Por que, então, se faz crer que a votação através de programas intencionalmente não fiscalizáveis, responsáveis por registrar e contabilizar os votos, tem alguma chance de ser confiável? Serão as medidas de segurança interna suficientes para impedir qualquer possibilidade de ataque interno ao sistema?
A eleição simulada, por exemplo, não exporia eventuais tentativas de desvio de votos através da programação das urnas? Não todas! A eleição simulada costumava acontecer simultaneamente à eleição real. Hoje em dia, ocorre em dia e horário diferentes.
Lembra quando adiavam horário de verão para não precisar reprogramar o horário das urnas? Elas têm um relógio interno, o que possibilitaria programar a urna para detectar a eleição simulada não simultânea, de modo que, na condição de teste, ela se comportar conforme esperado, sem desvios.
E se alguém modificasse o relógio interno, para que lhe parecessem o horário real da eleição? A programação poderia muito bem registrar a mudança de horário e, por precaução, evitar quaisquer desvios, parecendo uma urna honesta. Outras urnas, não utilizadas nos testes, seguiriam a programação de desviar votos.

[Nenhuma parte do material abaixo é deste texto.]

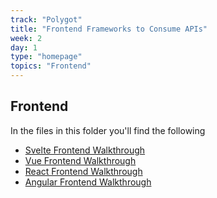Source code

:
 ```yaml
---
track: "Polygot"
title: "Frontend Frameworks to Consume APIs"
week: 2
day: 1
type: "homepage"
topics: "Frontend"
---
```

## Frontend

In the files in this folder you'll find the following

- [Svelte Frontend Walkthrough](/polyglot/frontend/svelte)
- [Vue Frontend Walkthrough](/polyglot/frontend/vue)
- [React Frontend Walkthrough](/polyglot/frontend/react)
- [Angular Frontend Walkthrough](/polyglot/frontend/angular)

Não é necessário contar com data e hora para ativar ou inibir uma possível programação de desvios: uma tecla pressionada ou não, em qualquer estágio do processo de votação, real ou simulada, pode ser suficiente para ativar ou inibir desvios programados. Pode ser algo de aparência completamente legítima e inócua, constante das orientações para mesários. O comportamento de desvio pode até ser ativado através de uma interação improvável com eleitores em colusão, mediante o pressionamento sequenciado ou simultâneo de algumas teclas.
Outra abordagem para desviar votos de forma oculta, que dispensa os riscos de colusão, é programar uma simulação de falha: um programador de algum componente do sistema pode determinar que, ao detectar uma determinada vantagem para um certo candidato, a urna simule uma falha, dessas que ocorrem com frequência, aproveitando para apagar todos os votos já registrados no cartão de memória, para o caso de alguém ainda tentar aproveitá-los. Numa eleição apertada, algumas dessas falhas simuladas, em urnas favoráveis a um candidato indesejado pelo programador, poderiam bastar para reverter sua vantagem.

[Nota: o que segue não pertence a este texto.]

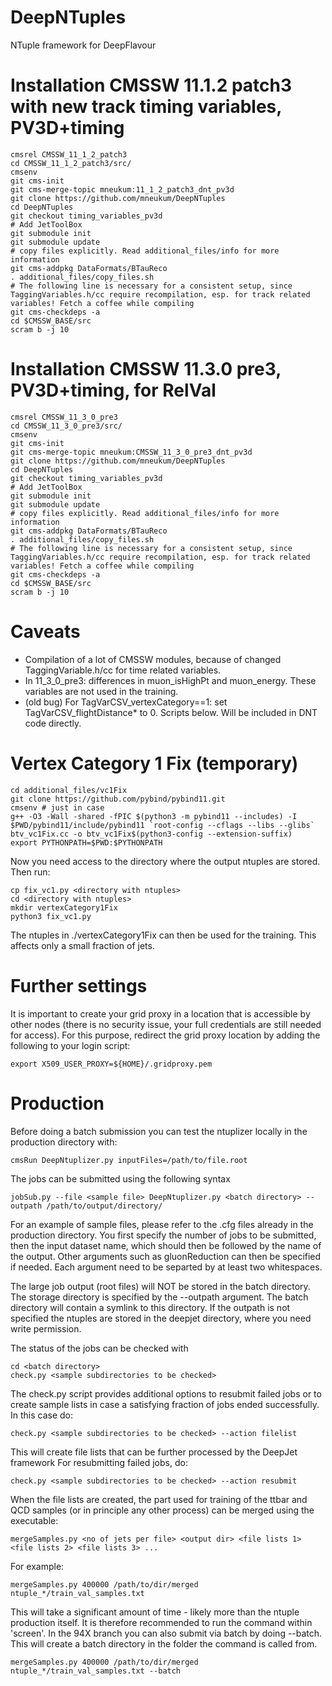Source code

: # DeepNTuples
NTuple framework for DeepFlavour

Installation CMSSW 11.1.2 patch3 with new track timing variables, PV3D+timing
============
```
cmsrel CMSSW_11_1_2_patch3
cd CMSSW_11_1_2_patch3/src/
cmsenv
git cms-init
git cms-merge-topic mneukum:11_1_2_patch3_dnt_pv3d
git clone https://github.com/mneukum/DeepNTuples
cd DeepNTuples
git checkout timing_variables_pv3d
# Add JetToolBox
git submodule init
git submodule update
# copy files explicitly. Read additional_files/info for more information
git cms-addpkg DataFormats/BTauReco
. additional_files/copy_files.sh
# The following line is necessary for a consistent setup, since TaggingVariables.h/cc require recompilation, esp. for track related variables! Fetch a coffee while compiling
git cms-checkdeps -a
cd $CMSSW_BASE/src
scram b -j 10
```

Installation CMSSW 11.3.0 pre3, PV3D+timing, for RelVal
============
```
cmsrel CMSSW_11_3_0_pre3
cd CMSSW_11_3_0_pre3/src/
cmsenv
git cms-init
git cms-merge-topic mneukum:CMSSW_11_3_0_pre3_dnt_pv3d
git clone https://github.com/mneukum/DeepNTuples
cd DeepNTuples
git checkout timing_variables_pv3d
# Add JetToolBox
git submodule init
git submodule update
# copy files explicitly. Read additional_files/info for more information
git cms-addpkg DataFormats/BTauReco
. additional_files/copy_files.sh
# The following line is necessary for a consistent setup, since TaggingVariables.h/cc require recompilation, esp. for track related variables! Fetch a coffee while compiling
git cms-checkdeps -a
cd $CMSSW_BASE/src
scram b -j 10
```

Caveats
============

- Compilation of a lot of CMSSW modules, because of changed TaggingVariable.h/cc for time related variables.
- In 11_3_0_pre3: differences in muon_isHighPt and muon_energy. These variables are not used in the training.
- (old bug) For TagVarCSV_vertexCategory==1: set TagVarCSV_flightDistance* to 0. Scripts below. Will be included in DNT code directly.

Vertex Category 1 Fix (temporary)
============
```
cd additional_files/vc1Fix
git clone https://github.com/pybind/pybind11.git
cmsenv # just in case
g++ -O3 -Wall -shared -fPIC $(python3 -m pybind11 --includes) -I $PWD/pybind11/include/pybind11 `root-config --cflags --libs --glibs` btv_vc1Fix.cc -o btv_vc1Fix$(python3-config --extension-suffix)
export PYTHONPATH=$PWD:$PYTHONPATH
```

Now you need access to the directory where the output ntuples are stored. Then run:

```
cp fix_vc1.py <directory with ntuples>
cd <directory with ntuples>
mkdir vertexCategory1Fix
python3 fix_vc1.py
```

The ntuples in ./vertexCategory1Fix can then be used for the training. This affects only a small fraction of jets.

Further settings
============

It is important to create your grid proxy in a location that is accessible by other nodes (there is no security issue, your full credentials are still needed for access). For this purpose, redirect the grid proxy location by adding the following to your login script:

```
export X509_USER_PROXY=${HOME}/.gridproxy.pem
```

Production
==========

Before doing a batch submission you can test the ntuplizer locally in the production directory with:
```
cmsRun DeepNtuplizer.py inputFiles=/path/to/file.root
```
The jobs can be submitted using the following syntax
```
jobSub.py --file <sample file> DeepNtuplizer.py <batch directory> --outpath /path/to/output/directory/
```
For an example of sample files, please refer to the .cfg files already in the production directory. You first specify the number of jobs to be submitted, then the input dataset name, which should then be followed by the name of the output. Other arguments such as gluonReduction can then be specified if needed. Each argument need to be separted by at least two whitespaces.
 
The large job output (root files) will NOT be stored in the batch directory. The storage directory is specified by the --outpath argument. The batch directory will contain a symlink to this directory. If the outpath is not specified the ntuples are stored in the deepjet directory, where you need write permission.

The status of the jobs can be checked with
```
cd <batch directory>
check.py <sample subdirectories to be checked>
```

The check.py script provides additional options to resubmit failed jobs or to create sample lists in case a satisfying fraction of jobs ended successfully. 
In this case do:
```
check.py <sample subdirectories to be checked> --action filelist
```
This will create file lists that can be further processed by the DeepJet framework
For resubmitting failed jobs, do:
```
check.py <sample subdirectories to be checked> --action resubmit
```

When the file lists are created, the part used for training of the ttbar and QCD samples (or in principle any other process) can be merged using the executable:
```
mergeSamples.py <no of jets per file> <output dir> <file lists 1> <file lists 2> <file lists 3> ...
```
For example:
```
mergeSamples.py 400000 /path/to/dir/merged ntuple_*/train_val_samples.txt
```
This will take a significant amount of time - likely more than the ntuple production itself. It is therefore recommended to run the command within 'screen'. In the 94X branch you can also submit via batch by doing --batch. This will create a batch directory in the folder the command is called from.

```
mergeSamples.py 400000 /path/to/dir/merged ntuple_*/train_val_samples.txt --batch
```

Mas jamais houve prova de qualquer desvio ou fraude envolvendo nossas ufanisticamente perfeitas urnas eletrônicas, o presidente do TSE enche a boca para falar. Ignorância ou má fé? Não vislumbra as possibilidades de fraude e deposita fé cega na seita do Santo Byte, ou as conhece e tenta ludibriar os crentes?
Confesso que prefiro a alternativa da ignorância, pois a outra alternativa poderia carregar intenção de ocultar fraudes e de preservar sua possibilidade.

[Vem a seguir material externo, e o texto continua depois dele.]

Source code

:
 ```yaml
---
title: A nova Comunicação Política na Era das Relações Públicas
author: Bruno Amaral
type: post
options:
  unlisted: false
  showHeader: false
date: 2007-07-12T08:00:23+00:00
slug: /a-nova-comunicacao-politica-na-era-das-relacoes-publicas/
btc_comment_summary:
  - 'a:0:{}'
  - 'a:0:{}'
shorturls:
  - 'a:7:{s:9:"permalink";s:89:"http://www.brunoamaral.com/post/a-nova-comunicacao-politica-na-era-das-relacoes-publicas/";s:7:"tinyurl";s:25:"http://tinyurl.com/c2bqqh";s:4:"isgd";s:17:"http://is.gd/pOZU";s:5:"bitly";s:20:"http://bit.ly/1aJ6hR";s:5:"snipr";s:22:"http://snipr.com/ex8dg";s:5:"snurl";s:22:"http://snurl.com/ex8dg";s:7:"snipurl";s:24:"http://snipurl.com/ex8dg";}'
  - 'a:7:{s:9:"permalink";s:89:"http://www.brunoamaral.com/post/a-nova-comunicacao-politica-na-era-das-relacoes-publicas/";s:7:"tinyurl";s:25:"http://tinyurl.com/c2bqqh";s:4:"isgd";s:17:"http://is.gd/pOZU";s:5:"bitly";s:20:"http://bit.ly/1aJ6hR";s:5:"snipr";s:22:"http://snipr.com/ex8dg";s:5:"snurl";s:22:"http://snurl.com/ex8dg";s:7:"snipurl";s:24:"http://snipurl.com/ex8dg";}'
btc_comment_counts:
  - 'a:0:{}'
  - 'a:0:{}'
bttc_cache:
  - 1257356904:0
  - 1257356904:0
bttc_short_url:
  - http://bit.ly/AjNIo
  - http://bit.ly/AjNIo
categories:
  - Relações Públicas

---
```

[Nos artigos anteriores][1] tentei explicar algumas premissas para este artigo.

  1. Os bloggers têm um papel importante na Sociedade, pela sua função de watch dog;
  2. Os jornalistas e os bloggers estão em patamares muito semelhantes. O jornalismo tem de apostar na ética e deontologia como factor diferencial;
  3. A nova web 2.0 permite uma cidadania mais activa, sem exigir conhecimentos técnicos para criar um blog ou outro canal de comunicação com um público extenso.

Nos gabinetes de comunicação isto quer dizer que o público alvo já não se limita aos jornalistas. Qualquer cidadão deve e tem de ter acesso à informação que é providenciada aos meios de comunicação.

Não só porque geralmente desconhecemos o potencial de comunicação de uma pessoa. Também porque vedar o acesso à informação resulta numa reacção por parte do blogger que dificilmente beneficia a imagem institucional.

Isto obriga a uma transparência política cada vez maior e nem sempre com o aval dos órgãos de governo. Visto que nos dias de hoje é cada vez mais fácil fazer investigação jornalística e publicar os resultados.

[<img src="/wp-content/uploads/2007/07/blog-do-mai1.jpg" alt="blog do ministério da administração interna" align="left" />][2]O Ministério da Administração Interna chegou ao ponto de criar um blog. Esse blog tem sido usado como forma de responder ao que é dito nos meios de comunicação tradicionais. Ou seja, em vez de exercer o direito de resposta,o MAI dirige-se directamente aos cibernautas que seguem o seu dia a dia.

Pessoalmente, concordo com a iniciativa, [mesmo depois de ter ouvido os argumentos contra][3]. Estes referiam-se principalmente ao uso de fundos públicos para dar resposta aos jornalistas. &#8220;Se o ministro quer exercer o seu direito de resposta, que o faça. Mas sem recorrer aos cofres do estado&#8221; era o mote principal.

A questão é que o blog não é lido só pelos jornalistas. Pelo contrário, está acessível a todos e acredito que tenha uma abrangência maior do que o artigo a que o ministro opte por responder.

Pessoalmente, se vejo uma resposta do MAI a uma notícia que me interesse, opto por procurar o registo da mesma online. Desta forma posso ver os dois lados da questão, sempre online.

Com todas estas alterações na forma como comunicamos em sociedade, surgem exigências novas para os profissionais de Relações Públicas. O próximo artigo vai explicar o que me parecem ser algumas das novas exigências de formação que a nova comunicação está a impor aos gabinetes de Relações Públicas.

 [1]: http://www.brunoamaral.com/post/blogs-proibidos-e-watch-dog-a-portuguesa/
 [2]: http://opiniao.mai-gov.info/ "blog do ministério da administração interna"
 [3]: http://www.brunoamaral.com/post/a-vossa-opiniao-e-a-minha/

Estou ciente há muito tempo de que temos um processo eleitoral significativamente não fiscalizável e portanto pouco confiável, fraudável de forma massiva, indetectável e incomprovável.
A novidade é que, desta vez, o processo é comandado por alguém que apoiou abertamente comportamentos de legalidade profundamente duvidosa, com a manifesta intenção de impedir a participação do favorito na última corrida eleitoral, presumivelmente por crê-lo culpado; alguém que, antes, apoiara a remoção da legítima representante da vontade democrática, em processo corrompido por um acordão “com supremo, com tudo.”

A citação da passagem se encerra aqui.